Chaol ran a hand through his hair, glancing down at the rug. “No. We found Wesley a day later—courtesy of Arobynn Hamel.”
She felt the blood drain from her face, but dared to ask, “How?”
Chaol studied her closely, warily. “Wesley’s body was impaled on the iron fence outside Rourke’s house. There was … enough blood to suggest that Wesley was alive when they did it. They never confessed, but we got the sense that the servants in the household had also been instructed to let him stay there until he died.
“We thought it was an attempt to balance the blood feud—so that when the next crime lord ascended, they wouldn’t view Arobynn and his assassins as enemies.”
She stared at the carpet again. The night she’d broken out of the Assassins’ Keep to hunt down Farran, Wesley had tried to stop her. He’d tried to tell her it was a trap.
Celaena shut down the thought before it reached its conclusion. That was a truth she’d have to take out and examine at another time, when she was alone, when she didn’t have Archer and the rebel movement and all that nonsense to worry about. When she could try to understand why Arobynn Hamel might have betrayed her—and what she was going to do with that horrible knowledge. How much she’d make him suffer—and bleed for it.
After a few moments of silence, Chaol asked, “We never learned why Wesley went after Rourke Farran, though. Wesley was just a personal bodyguard. What did he have against Farran?”
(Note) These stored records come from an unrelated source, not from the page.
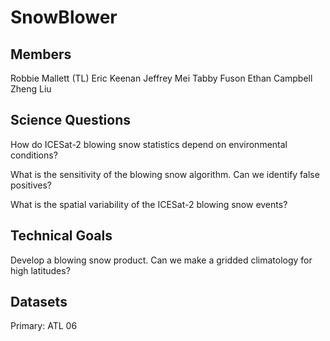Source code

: # SnowBlower

## Members

Robbie Mallett (TL)
Eric Keenan
Jeffrey Mei
Tabby Fuson
Ethan Campbell
Zheng Liu

## Science Questions

How do ICESat-2 blowing snow statistics depend on environmental conditions?

What is the sensitivity of the blowing snow algorithm. Can we identify false positives?

What is the spatial variability of the ICESat-2 blowing snow events?

## Technical Goals

Develop a blowing snow product. Can we make a gridded climatology for high latitudes?

## Datasets

Primary: ATL 06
Her eyes were burning, and she looked to the window, where the night sky was bathed in moonlight. “It was an act of revenge.” She could still see Sam’s twisted corpse, lying on that table in the room beneath the Assassins’ Keep; still see Farran crouched in front of her, his hands roaming over her paralyzed body. She swallowed down the tightness in her throat. “Farran captured, tortured, and then murdered one of … one of my … companions. And then the next night, I went out to repay the favor. It didn’t end so well for me.”